The hunt for the MingKwai


The MingKwai 9 typewriter at Stanford University’s Lathrop Library in Stanford, California. — Christie Hemm Klok/The New York Times

IN 2010, Tom Mullaney found himself deep in the suburbs of London.

A woman there wanted to show him a Chinese typewriter. She was planning a house renovation, she explained, and it needed a new home.

Mullaney, a professor of Chinese history at Stanford University, had spent years scouring the globe for Chinese typewriters – wondrous machines capable of printing thousands of characters, yet small enough to fit on a desk.

The one before him, 23kg of metal frame, levers and ingenuity, was a relic of a dying breed. If he didn’t save it, would it end up on the scrap heap?

Mullaney, a Chinese history professor who has become an expert on Chinese typewriters, at Lathrop Library. — Christie Hemm Klok/The New York Times
Mullaney, a Chinese history professor who has become an expert on Chinese typewriters, at Lathrop Library. — Christie Hemm Klok/The New York Times

He packed it into a suitcase and carried it back to California, where it joined his growing collection of Asian-language typing devices.

But there was one typewriter he never expected to find: the MingKwai.

Made by Lin Yutang – an eccentric Chi­nese linguist, writer and inventor living in Manhattan – the MingKwai was a revolutionary prototype whose mechanics foreshadowed the input systems almost everyone now uses to type Chinese today. Only one machine was ever made.

“It was the one machine,” Mullaney said recently, “which despite all my cold-calling, all my stalking, was absolutely, 100%, definitely gone.”

Down the rabbit hole

Mullaney’s fascination with Chinese typewriters began in 2007, when he was preparing a talk on the disappearance of certain Chinese characters.

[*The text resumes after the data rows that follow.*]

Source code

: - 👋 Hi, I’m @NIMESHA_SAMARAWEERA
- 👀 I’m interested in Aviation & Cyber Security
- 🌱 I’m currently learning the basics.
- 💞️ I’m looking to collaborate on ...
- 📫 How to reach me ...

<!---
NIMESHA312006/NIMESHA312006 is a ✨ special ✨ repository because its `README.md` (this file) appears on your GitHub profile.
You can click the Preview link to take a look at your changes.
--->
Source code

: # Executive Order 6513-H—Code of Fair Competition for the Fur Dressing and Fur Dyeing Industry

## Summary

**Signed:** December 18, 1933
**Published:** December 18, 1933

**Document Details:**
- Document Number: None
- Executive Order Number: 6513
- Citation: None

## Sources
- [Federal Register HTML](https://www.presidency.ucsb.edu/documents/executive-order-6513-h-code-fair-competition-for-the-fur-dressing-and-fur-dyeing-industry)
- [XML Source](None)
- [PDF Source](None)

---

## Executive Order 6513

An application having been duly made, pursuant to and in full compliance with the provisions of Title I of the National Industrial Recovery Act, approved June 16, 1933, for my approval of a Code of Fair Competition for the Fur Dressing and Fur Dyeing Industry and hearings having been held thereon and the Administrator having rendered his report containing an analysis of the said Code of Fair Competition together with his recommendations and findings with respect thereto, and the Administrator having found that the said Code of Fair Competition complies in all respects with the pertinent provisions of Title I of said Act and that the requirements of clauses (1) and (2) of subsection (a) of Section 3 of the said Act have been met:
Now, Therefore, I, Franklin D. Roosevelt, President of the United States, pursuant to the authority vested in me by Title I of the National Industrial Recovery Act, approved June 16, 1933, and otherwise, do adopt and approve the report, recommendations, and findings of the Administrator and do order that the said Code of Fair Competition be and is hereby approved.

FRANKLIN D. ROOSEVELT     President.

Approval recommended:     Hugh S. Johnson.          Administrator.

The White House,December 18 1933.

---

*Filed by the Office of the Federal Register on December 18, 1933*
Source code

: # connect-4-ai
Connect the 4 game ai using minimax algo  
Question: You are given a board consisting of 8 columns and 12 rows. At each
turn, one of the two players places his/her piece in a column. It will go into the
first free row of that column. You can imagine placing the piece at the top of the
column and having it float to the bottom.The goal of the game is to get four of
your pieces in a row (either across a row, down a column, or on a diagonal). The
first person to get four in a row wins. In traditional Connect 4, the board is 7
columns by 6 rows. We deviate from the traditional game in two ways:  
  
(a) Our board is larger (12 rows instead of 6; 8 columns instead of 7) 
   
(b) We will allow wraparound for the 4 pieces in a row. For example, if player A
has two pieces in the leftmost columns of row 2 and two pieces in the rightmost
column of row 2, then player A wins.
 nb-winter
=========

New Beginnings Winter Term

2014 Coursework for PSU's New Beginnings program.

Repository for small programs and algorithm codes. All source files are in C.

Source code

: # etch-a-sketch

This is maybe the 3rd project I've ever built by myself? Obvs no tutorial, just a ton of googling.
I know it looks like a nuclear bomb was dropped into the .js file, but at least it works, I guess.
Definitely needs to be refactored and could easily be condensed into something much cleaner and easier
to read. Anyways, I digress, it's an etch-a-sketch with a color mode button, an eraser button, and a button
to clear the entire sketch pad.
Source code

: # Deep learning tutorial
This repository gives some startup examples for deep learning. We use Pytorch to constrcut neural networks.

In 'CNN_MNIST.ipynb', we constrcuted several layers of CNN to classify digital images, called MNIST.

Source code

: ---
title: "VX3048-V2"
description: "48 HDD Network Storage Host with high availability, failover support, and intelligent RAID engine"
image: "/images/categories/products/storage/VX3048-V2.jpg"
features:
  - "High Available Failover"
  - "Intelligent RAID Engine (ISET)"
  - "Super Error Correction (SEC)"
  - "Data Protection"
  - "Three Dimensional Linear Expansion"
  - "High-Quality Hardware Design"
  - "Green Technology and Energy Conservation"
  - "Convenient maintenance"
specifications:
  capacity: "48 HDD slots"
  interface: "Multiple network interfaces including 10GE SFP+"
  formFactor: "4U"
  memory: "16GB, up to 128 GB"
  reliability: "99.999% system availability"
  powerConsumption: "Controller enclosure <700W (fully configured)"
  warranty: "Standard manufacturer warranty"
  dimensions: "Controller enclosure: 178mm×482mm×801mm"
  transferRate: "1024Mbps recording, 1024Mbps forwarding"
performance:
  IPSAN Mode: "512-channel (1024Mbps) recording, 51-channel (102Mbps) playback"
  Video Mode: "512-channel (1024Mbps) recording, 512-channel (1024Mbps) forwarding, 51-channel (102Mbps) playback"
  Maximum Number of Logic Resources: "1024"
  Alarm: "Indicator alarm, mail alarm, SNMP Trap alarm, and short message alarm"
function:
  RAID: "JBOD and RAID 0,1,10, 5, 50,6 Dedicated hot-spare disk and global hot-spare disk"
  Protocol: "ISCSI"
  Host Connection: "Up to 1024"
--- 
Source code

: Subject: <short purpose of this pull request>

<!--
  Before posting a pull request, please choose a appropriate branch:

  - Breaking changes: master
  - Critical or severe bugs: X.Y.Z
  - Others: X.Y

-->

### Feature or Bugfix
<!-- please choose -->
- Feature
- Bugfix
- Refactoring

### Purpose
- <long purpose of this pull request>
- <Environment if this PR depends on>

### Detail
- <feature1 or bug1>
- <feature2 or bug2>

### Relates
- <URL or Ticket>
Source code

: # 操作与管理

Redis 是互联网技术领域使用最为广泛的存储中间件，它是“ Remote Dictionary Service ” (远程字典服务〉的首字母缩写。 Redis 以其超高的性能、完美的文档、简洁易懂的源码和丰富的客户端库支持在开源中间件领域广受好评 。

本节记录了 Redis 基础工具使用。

Chinese has around 100,000 known characters, but hundreds are now “dead” – preserved in books but with their pronunciations and sometimes meanings lost to history.

Sitting in his office, Mullaney wondered how something immortalised in print could still vanish from human memory.

That led him to another question: could he recall ever having seen a Chinese typewriter?

Within hours, he was on the floor of his office poring over patent documents.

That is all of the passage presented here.